Solution: Step 1: Let height be $h$. Distances be $x$ and $80-x$. Step 2: $\tan 60^\circ = h/x \Rightarrow h = x\sqrt{3}$. Step 3: $\tan 30^\circ = h/(80-x) \Rightarrow 1/\sqrt{3} = x\sqrt{3}/(80-x)$. Step 4: $80-x = 3x \Rightarrow 4x = 80 \Rightarrow x = 20$. Step 5: Distances: 20 m, 60 m. Height: $20\sqrt{3}$ m.
Question 9: A TV tower stands vertically on a bank of a canal.
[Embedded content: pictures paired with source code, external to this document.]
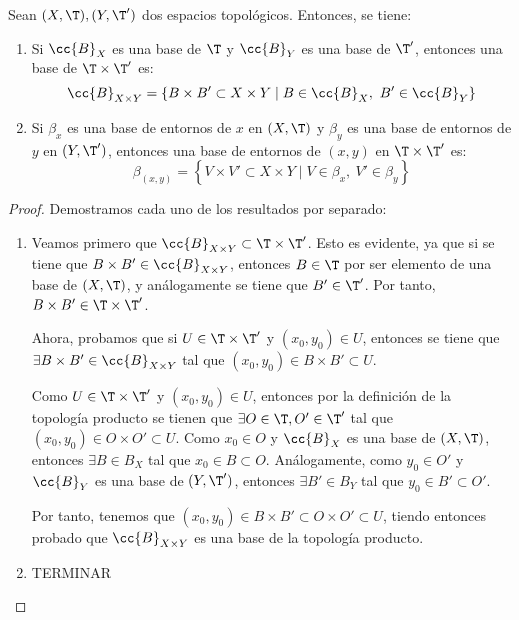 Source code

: \begin{prop}
    Sean $(X,\T), (Y,\T')$ dos espacios topológicos. Entonces, se tiene:
    \begin{enumerate}
        \item Si $\cc{B}_X$ es una base de $\T$ y $\cc{B}_Y$ es una base de $\T'$, entonces una base de $\T\times \T'$ es:
        \begin{equation*}
            \cc{B}_{X\times Y}=\left\{B\times B'\subset X\times Y\mid B\in \cc{B}_X,~B'\in \cc{B}_Y\right\}
        \end{equation*}

        \item Si $\beta_x$ es una base de entornos de $x$ en $(X,\T)$ y $\beta_y$ es una base de entornos de $y$ en $(Y,\T')$, entonces una base de entornos de $(x,y)$ en $\T\times \T'$ es:
        \begin{equation*}
            \beta_{(x,y)}=\left\{V\times V'\subset X\times Y\mid V\in \beta_x,~V'\in \beta_y\right\}
        \end{equation*}
    \end{enumerate}
\end{prop}
\begin{proof}
    Demostramos cada uno de los resultados por separado:
    \begin{enumerate}
        \item Veamos primero que $\cc{B}_{X\times Y}\subset \T\times \T'$. Esto es evidente, ya que si se tiene que $B\times B'\in\cc{B}_{X\times Y}$, entonces $B\in \T$ por ser elemento de una base de $(X,\T)$, y análogamente se tiene que $B'\in \T'$. Por tanto, $B\times B'\in \T\times \T'$.

        Ahora, probamos que si $U\in \T\times \T'$ y $(x_0,y_0)\in U$, entonces se tiene que $\exists B\times B'\in \cc{B}_{X\times Y}$ tal que $(x_0,y_0)\in B\times B'\subset U$.

        Como $U\in \T\times \T'$ y $(x_0,y_0)\in U$, entonces por la definición de la topología producto se tienen que $\exists O\in \T,O'\in \T'$ tal que $(x_0,y_0)\in O\times O'\subset U$. Como $x_0\in O$ y $\cc{B}_X$ es una base de $(X,\T)$, entonces $\exists B\in B_X$ tal que $x_0\in B\subset O$. Análogamente, como $y_0\in O'$ y $\cc{B}_Y$ es una base de $(Y,\T')$, entonces $\exists B'\in B_Y$ tal que $y_0\in B'\subset O'$.
        
        Por tanto, tenemos que $(x_0,y_0)\in B\times B'\subset O\times O'\subset U$, tiendo entonces probado que $\cc{B}_{X\times Y}$ es una base de la topología producto.

        \item TERMINAR
    \end{enumerate}
\end{proof}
From a point on the other bank directly opposite the tower, the angle of elevation of the top of the tower is 60°. From another point 20 m away from this point on the line joining this point to the foot of the tower, the angle of elevation of the top of the tower is 30°. Find the height of the tower and the width of the canal.
Solution: Step 1: Let height be $h$ and width be $x$. Step 2: $\tan 60^\circ = h/x \Rightarrow h = x\sqrt{3}$. Step 3: $\tan 30^\circ = h/(x+20) \Rightarrow 1/\sqrt{3} = x\sqrt{3}/(x+20)$. Step 4: $x+20 = 3x \Rightarrow 2x = 20 \Rightarrow x = 10$. Answer: Width = 10 m, Height = $10\sqrt{3}$ m.
Question 10: From the top of a 7 m high building, the angle of elevation of the top of a cable tower is 60° and the angle of depression of its foot is 45°. Determine the height of the tower.
Solution: Step 1: Building $AB=7$. Tower $CD$. Draw horizontal $AE$. Step 2: Angle of depression 45° $\Rightarrow \angle ADE = 45^\circ$. In $\Delta ADE$, $\tan 45^\circ = 7/AE \Rightarrow AE=7$. Step 3: In $\Delta AEC$, $\tan 60^\circ = CE/AE \Rightarrow CE = 7\sqrt{3}$. Step 4: Total height $= CE + ED = 7\sqrt{3} + 7 = 7(\sqrt{3}+1)$ m.